Input data:
------------------------
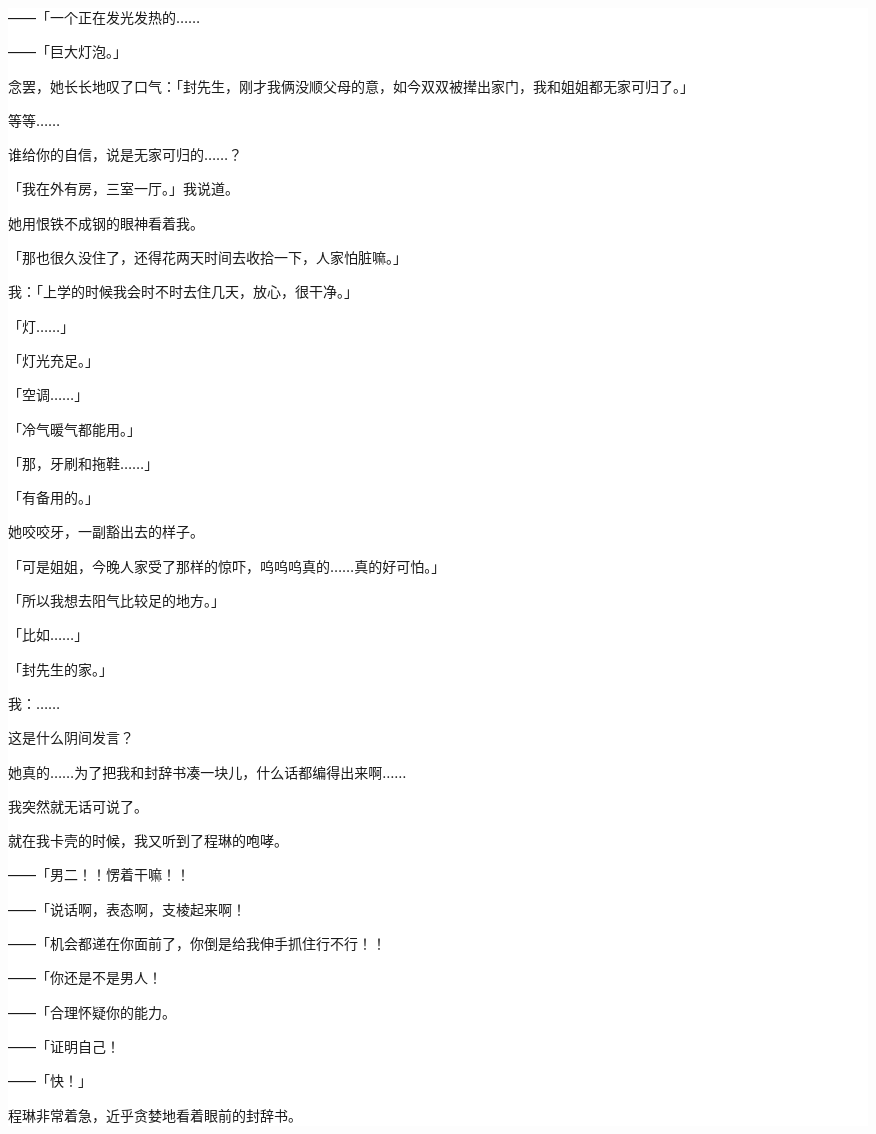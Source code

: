 ——「一个正在发光发热的……

——「巨大灯泡。」

念罢，她长长地叹了口气：「封先生，刚才我俩没顺父母的意，如今双双被撵出家门，我和姐姐都无家可归了。」

等等……

谁给你的自信，说是无家可归的……？

「我在外有房，三室一厅。」我说道。

她用恨铁不成钢的眼神看着我。

「那也很久没住了，还得花两天时间去收拾一下，人家怕脏嘛。」

我：「上学的时候我会时不时去住几天，放心，很干净。」

「灯……」

「灯光充足。」

「空调……」

「冷气暖气都能用。」

「那，牙刷和拖鞋……」

「有备用的。」

她咬咬牙，一副豁出去的样子。

「可是姐姐，今晚人家受了那样的惊吓，呜呜呜真的……真的好可怕。」

「所以我想去阳气比较足的地方。」

「比如……」

「封先生的家。」

我：……

这是什么阴间发言？

她真的……为了把我和封辞书凑一块儿，什么话都编得出来啊……

我突然就无话可说了。

就在我卡壳的时候，我又听到了程琳的咆哮。

——「男二！！愣着干嘛！！

——「说话啊，表态啊，支棱起来啊！

——「机会都递在你面前了，你倒是给我伸手抓住行不行！！

——「你还是不是男人！

——「合理怀疑你的能力。

——「证明自己！

——「快！」

程琳非常着急，近乎贪婪地看着眼前的封辞书。

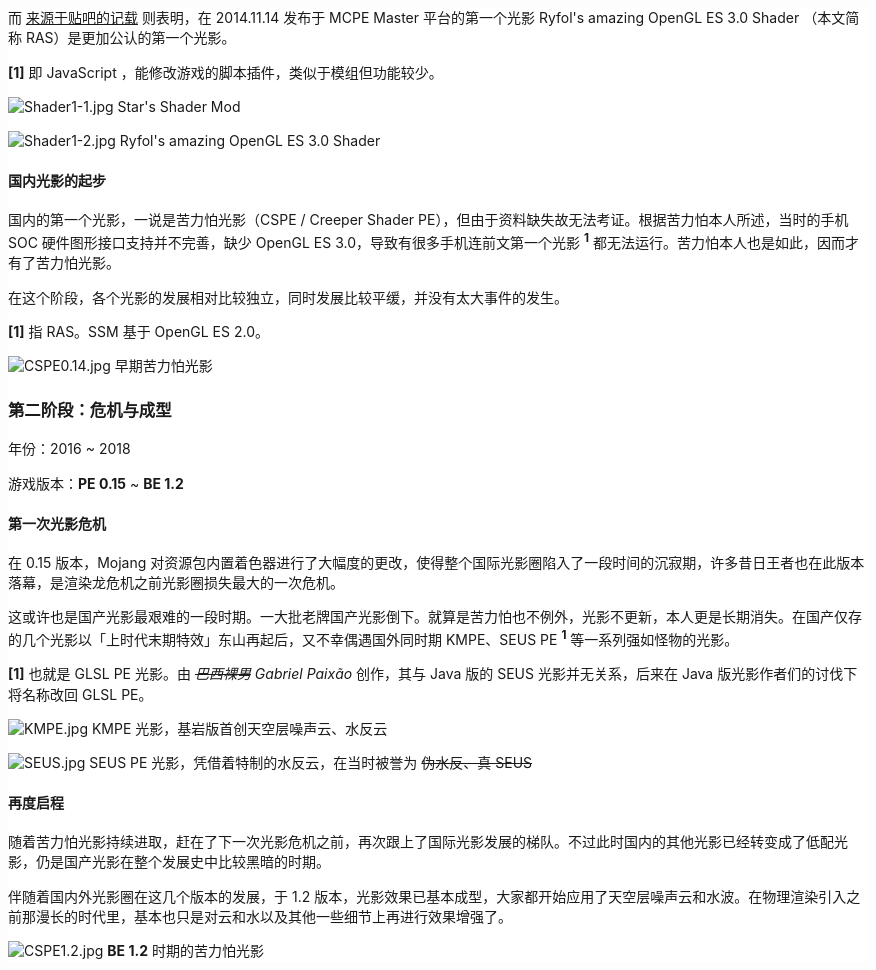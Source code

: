 而 [来源于贴吧的记载](https://tieba.baidu.com/p/3410397000) 则表明，在 2014.11.14 发布于 MCPE Master 平台的第一个光影 Ryfol's amazing OpenGL ES 3.0 Shader （本文简称 RAS）是更加公认的第一个光影。

**[1]** 即 JavaScript ，能修改游戏的脚本插件，类似于模组但功能较少。

![Shader1-1.jpg](Shader1-1.jpg "Star's Shader Mod")
Star's Shader Mod

![Shader1-2.jpg](Shader1-2.jpg "Ryfol's amazing OpenGL ES 3.0 Shader")
Ryfol's amazing OpenGL ES 3.0 Shader

#### 国内光影的起步

国内的第一个光影，一说是苦力怕光影（CSPE / Creeper Shader PE），但由于资料缺失故无法考证。根据苦力怕本人所述，当时的手机 SOC 硬件图形接口支持并不完善，缺少 OpenGL ES 3.0，导致有很多手机连前文第一个光影 <sup><b>1</b></sup> 都无法运行。苦力怕本人也是如此，因而才有了苦力怕光影。

在这个阶段，各个光影的发展相对比较独立，同时发展比较平缓，并没有太大事件的发生。

**[1]** 指 RAS。SSM 基于 OpenGL ES 2.0。

![CSPE0.14.jpg](CSPE0.14.jpg)
早期苦力怕光影

### 第二阶段：危机与成型

<tldr>

年份：2016 ~ 2018

游戏版本：**PE 0.15** ~ **BE 1.2**

</tldr>

#### 第一次光影危机

在 0.15 版本，Mojang 对资源包内置着色器进行了大幅度的更改，使得整个国际光影圈陷入了一段时间的沉寂期，许多昔日王者也在此版本落幕，是渲染龙危机之前光影圈损失最大的一次危机。

这或许也是国产光影最艰难的一段时期。一大批老牌国产光影倒下。就算是苦力怕也不例外，光影不更新，本人更是长期消失。在国产仅存的几个光影以「上时代末期特效」东山再起后，又不幸偶遇国外同时期 KMPE、SEUS PE <sup><b>1</b></sup> 等一系列强如怪物的光影。

**[1]** 也就是 GLSL PE 光影。由 _~~巴西裸男~~ Gabriel Paixão_ 创作，其与 Java 版的 SEUS 光影并无关系，后来在 Java 版光影作者们的讨伐下将名称改回 GLSL PE。

![KMPE.jpg](KMPE.jpg)
KMPE 光影，基岩版首创天空层噪声云、水反云

![SEUS.jpg](SEUS.jpg)
SEUS PE 光影，凭借着特制的水反云，在当时被誉为 ~~伪水反、真 SEUS~~

#### 再度启程

随着苦力怕光影持续进取，赶在了下一次光影危机之前，再次跟上了国际光影发展的梯队。不过此时国内的其他光影已经转变成了低配光影，仍是国产光影在整个发展史中比较黑暗的时期。

伴随着国内外光影圈在这几个版本的发展，于 1.2 版本，光影效果已基本成型，大家都开始应用了天空层噪声云和水波。在物理渲染引入之前那漫长的时代里，基本也只是对云和水以及其他一些细节上再进行效果增强了。

![CSPE1.2.jpg](CSPE1.2.jpg)
**BE 1.2** 时期的苦力怕光影


[//]: 下面的是光影内原汁原味的文档，应该属于历史文物（），请谨慎决定要不要润色内容
[//]: # (## 轶事集 {id="anecdotal"})
[//]: # (TODO)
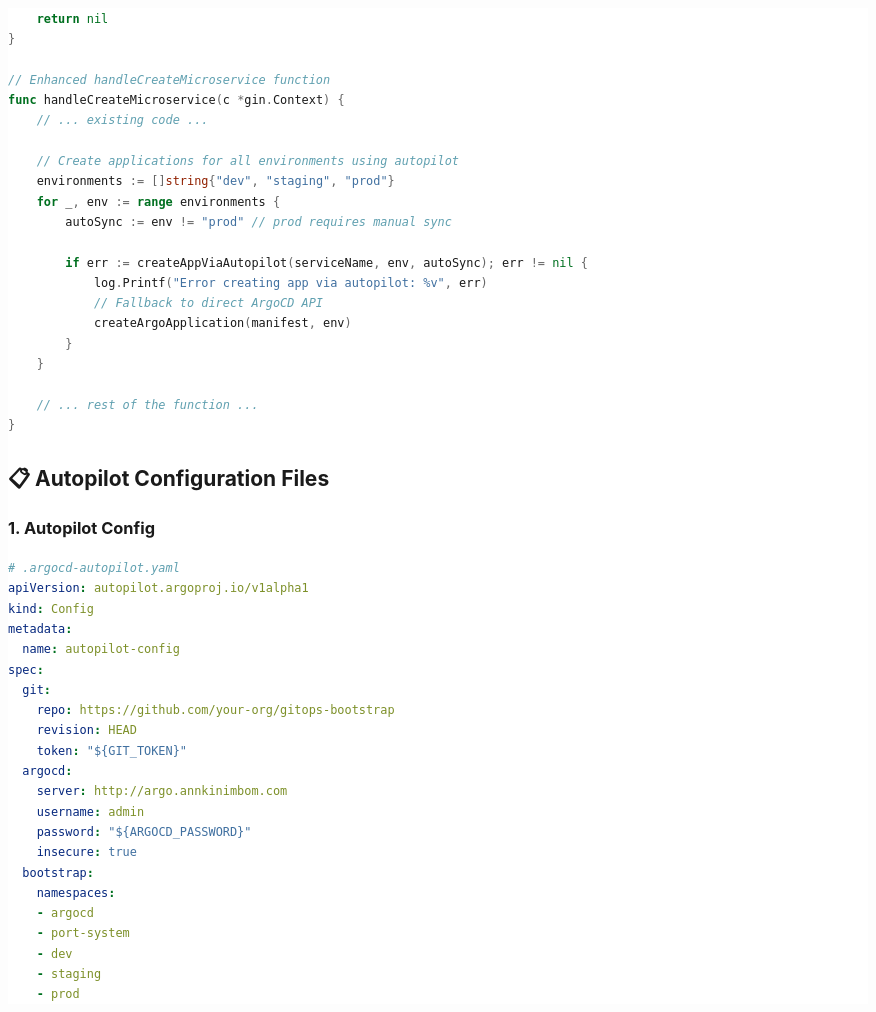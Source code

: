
 ```go
    return nil
}

// Enhanced handleCreateMicroservice function
func handleCreateMicroservice(c *gin.Context) {
    // ... existing code ...
    
    // Create applications for all environments using autopilot
    environments := []string{"dev", "staging", "prod"}
    for _, env := range environments {
        autoSync := env != "prod" // prod requires manual sync
        
        if err := createAppViaAutopilot(serviceName, env, autoSync); err != nil {
            log.Printf("Error creating app via autopilot: %v", err)
            // Fallback to direct ArgoCD API
            createArgoApplication(manifest, env)
        }
    }
    
    // ... rest of the function ...
}
```

## 📋 Autopilot Configuration Files

### 1. Autopilot Config
```yaml
# .argocd-autopilot.yaml
apiVersion: autopilot.argoproj.io/v1alpha1
kind: Config
metadata:
  name: autopilot-config
spec:
  git:
    repo: https://github.com/your-org/gitops-bootstrap
    revision: HEAD
    token: "${GIT_TOKEN}"
  argocd:
    server: http://argo.annkinimbom.com
    username: admin
    password: "${ARGOCD_PASSWORD}"
    insecure: true
  bootstrap:
    namespaces:
    - argocd
    - port-system
    - dev
    - staging  
    - prod
```
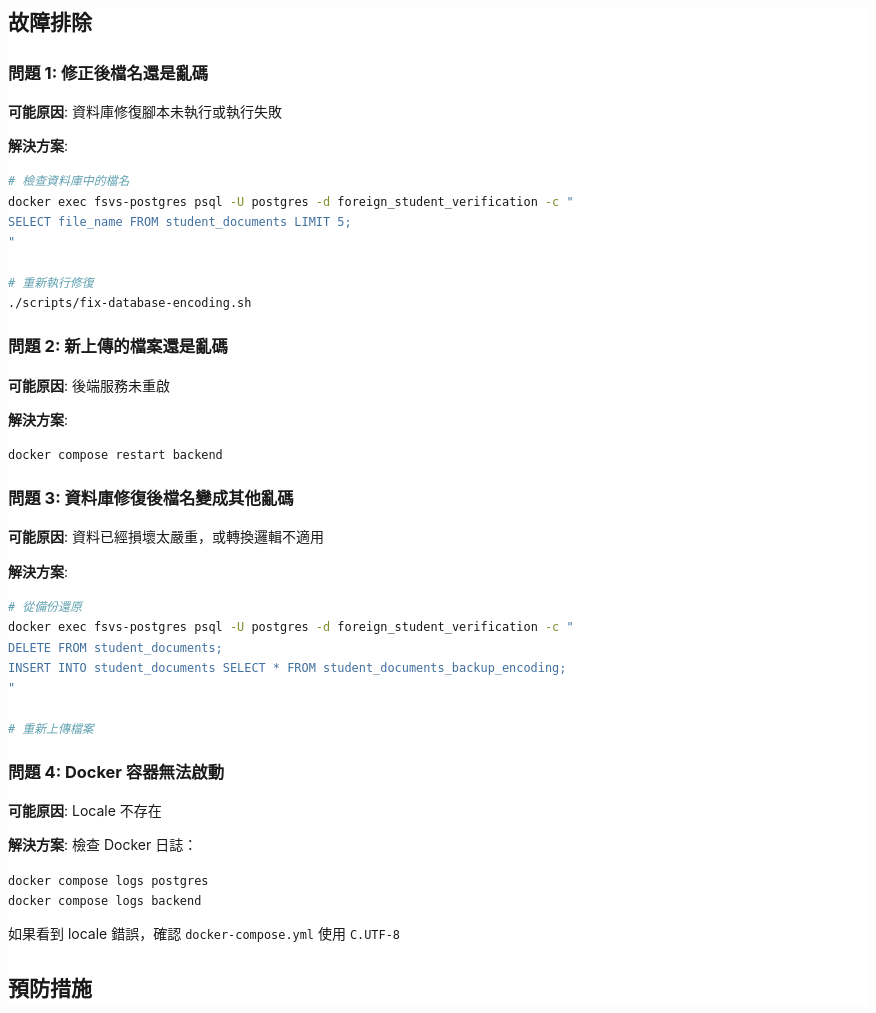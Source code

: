 ## 故障排除

### 問題 1: 修正後檔名還是亂碼

**可能原因**: 資料庫修復腳本未執行或執行失敗

**解決方案**:
```bash
# 檢查資料庫中的檔名
docker exec fsvs-postgres psql -U postgres -d foreign_student_verification -c "
SELECT file_name FROM student_documents LIMIT 5;
"

# 重新執行修復
./scripts/fix-database-encoding.sh
```

### 問題 2: 新上傳的檔案還是亂碼

**可能原因**: 後端服務未重啟

**解決方案**:
```bash
docker compose restart backend
```

### 問題 3: 資料庫修復後檔名變成其他亂碼

**可能原因**: 資料已經損壞太嚴重，或轉換邏輯不適用

**解決方案**:
```bash
# 從備份還原
docker exec fsvs-postgres psql -U postgres -d foreign_student_verification -c "
DELETE FROM student_documents;
INSERT INTO student_documents SELECT * FROM student_documents_backup_encoding;
"

# 重新上傳檔案
```

### 問題 4: Docker 容器無法啟動

**可能原因**: Locale 不存在

**解決方案**:
檢查 Docker 日誌：
```bash
docker compose logs postgres
docker compose logs backend
```

如果看到 locale 錯誤，確認 `docker-compose.yml` 使用 `C.UTF-8`

## 預防措施
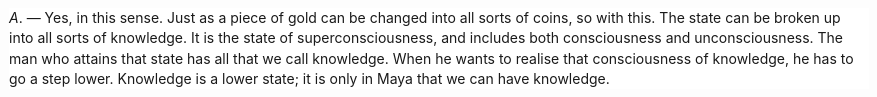 *A*. — Yes, in this sense. Just as a piece of gold can be changed into
all sorts of coins, so with this. The state can be broken up into all
sorts of knowledge. It is the state of superconsciousness, and includes
both consciousness and unconsciousness. The man who attains that state
has all that we call knowledge. When he wants to realise that
consciousness of knowledge, he has to go a step lower. Knowledge is a
lower state; it is only in Maya that we can have knowledge.

</div>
------------------------
Work task: The answer should be nothing more than the lines from the one with "all sorts of" through the end of the entries, restated word for word.

Solution to this problem:
all sorts of coins, so with this. The state can be broken up into all
sorts of knowledge. It is the state of superconsciousness, and includes
both consciousness and unconsciousness. The man who attains that state
has all that we call knowledge. When he wants to realise that
consciousness of knowledge, he has to go a step lower. Knowledge is a
lower state; it is only in Maya that we can have knowledge.

</div>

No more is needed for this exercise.